The residue of the methanolic extracts was then reconstituted in perchloric acid (0.4 N, 200 µl, 4°C) and extracted on ice for 30 min. Samples were centrifuged (2,772 x g, 4 min, 4°C), and the acid supernatant fractions (200 µl) were transferred to fresh 1.5-ml microcentrifuge tubes.

The acid extracts were neutralized by the addition of freshly prepared 0.5 N trioctylamine (27%) in 1',1',2'-trichlorotrifluoroethane (73%) (200 µl) to each tube. After rotary mixing (15 min), the phases were separated by centrifugation (6,000 x g, 10 s). An aliquot (150 to 170 µl) of the upper aqueous phase (of the resulting three-phase system) was carefully aspirated into 1.5-ml microcentrifuge tubes. The resulting extracts were then checked to ensure successful neutralization (pH 7.0) with pH paper and were stored (-20°C) until determination of intracellular levels.

For analysis of PBMC extracts from HIV-infected patients, methanolic extracts (60% methanol; 1 ml) were sent from Triangle Pharmaceuticals, Inc., to the University of Liverpool laboratory. These extracts were centrifuged, dried down, re-extracted in perchloric acid, and stored as described above.

DXGTP enzymatic assay development: comparison of inhibition of HIV RT by DXGTP with and without preincubation. For the single-incubation procedure, control product formation (i.e., incorporation of [³H]dGTP into the template primer in the absence of inhibitor) was determined by using a reaction mixture containing [³H]dGTP (15.625 pmol); 5 µl of template primer [poly(rC) · p(dG)_12-18 at 2.5 U ml^-1] at dilutions of 1:5, 1:10, 1:20, or 1:40; 30 mM KCl; 0.1% (wt/vol) Triton X-100; 0.025% (wt/vol) bovine serum albumin (BSA); 0.5 mM EDTA; 1 mM dithiothreitol (DTT); 6 mM MgCl₂; 50 mM Tris-HCl (pH 8.0); and 0.4 U of HIV RT. The total mixture volume was 50 µl. To assess inhibition of the assay by DXGTP, the same protocol was followed, but with the addition of 0.6 pmol of DXGTP to the reaction mixtures.

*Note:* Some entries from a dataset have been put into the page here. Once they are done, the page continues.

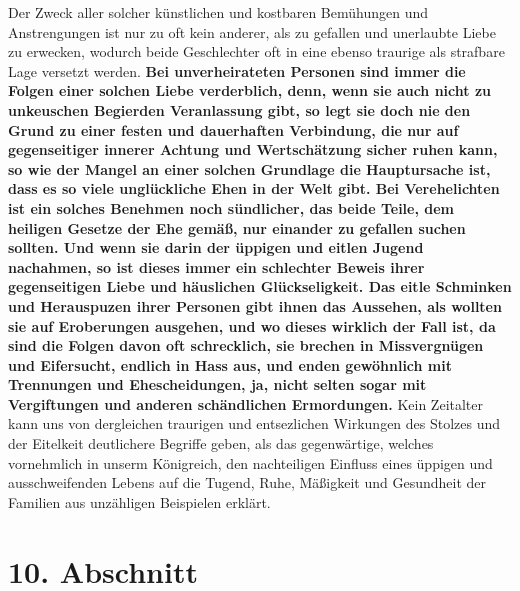 Der Zweck aller solcher künstlichen und kostbaren Bemühungen und Anstrengungen
ist nur zu oft kein anderer, als zu gefallen und unerlaubte Liebe zu erwecken,
wodurch beide Geschlechter oft in eine ebenso traurige als strafbare Lage
versetzt werden. 
\label{ref:11_09_kaputte_ehen} \textbf{Bei
unverheirateten Personen sind immer die Folgen einer
solchen Liebe verderblich, denn, wenn sie auch nicht zu unkeuschen Begierden
Veranlassung gibt, so legt sie doch nie den Grund zu einer festen und
dauerhaften Verbindung, die nur auf gegenseitiger innerer Achtung und
Wertschätzung sicher ruhen kann, so wie der Mangel an einer solchen Grundlage
die Hauptursache ist, dass es so viele unglückliche Ehen in der Welt gibt. Bei
Verehelichten ist ein solches Benehmen noch sündlicher, das beide Teile, dem
heiligen Gesetze der Ehe gemäß, nur einander zu gefallen suchen sollten. Und
wenn sie darin der üppigen und eitlen Jugend nachahmen, so ist dieses immer ein
schlechter Beweis ihrer gegenseitigen Liebe und häuslichen Glückseligkeit. Das
eitle Schminken und Herauspuzen ihrer Personen gibt ihnen das Aussehen, als
wollten sie auf Eroberungen ausgehen, und wo dieses wirklich der Fall ist, da
sind die Folgen davon oft schrecklich, sie brechen in Missvergnügen und
Eifersucht, endlich in Hass aus, und enden gewöhnlich mit Trennungen und
Ehescheidungen, ja, nicht selten sogar mit Vergiftungen und anderen schändlichen
Ermordungen.} Kein Zeitalter kann uns von dergleichen traurigen und entsezlichen
Wirkungen des Stolzes und der Eitelkeit deutlichere Begriffe geben, als das
gegenwärtige, welches vornehmlich in unserm Königreich, den nachteiligen
Einfluss eines üppigen und ausschweifenden Lebens auf die Tugend, Ruhe,
Mäßigkeit
und Gesundheit der Familien aus unzähligen Beispielen erklärt.

\section{10. Abschnitt} \label{kap11_ab10}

The reaction was initiated by the addition of the enzyme and continued for 30 min at 37°C. Duplicate aliquots (20 µl) from each reaction mixture were spotted onto DE81 paper circles, presoaked with cold 5% (wt/vol) trichloroacetic acid-1% (wt/vol) sodium pyrophosphate solution. The paper circles bind oligonucleotides. After drying, the paper circles were washed three times for 5 min each with cold 5% trichloroacetic acid-1% sodium pyrophosphate solution (2 x 5 ml, 2 x 4 ml) to remove unincorporated nucleotides and then rinsed once with 95% ethanol (3 ml). The paper circles were dried and counted in Ultima Gold scintillant (4 ml) to assess the amount of product formed. Each experiment was performed in duplicate on three separate occasions.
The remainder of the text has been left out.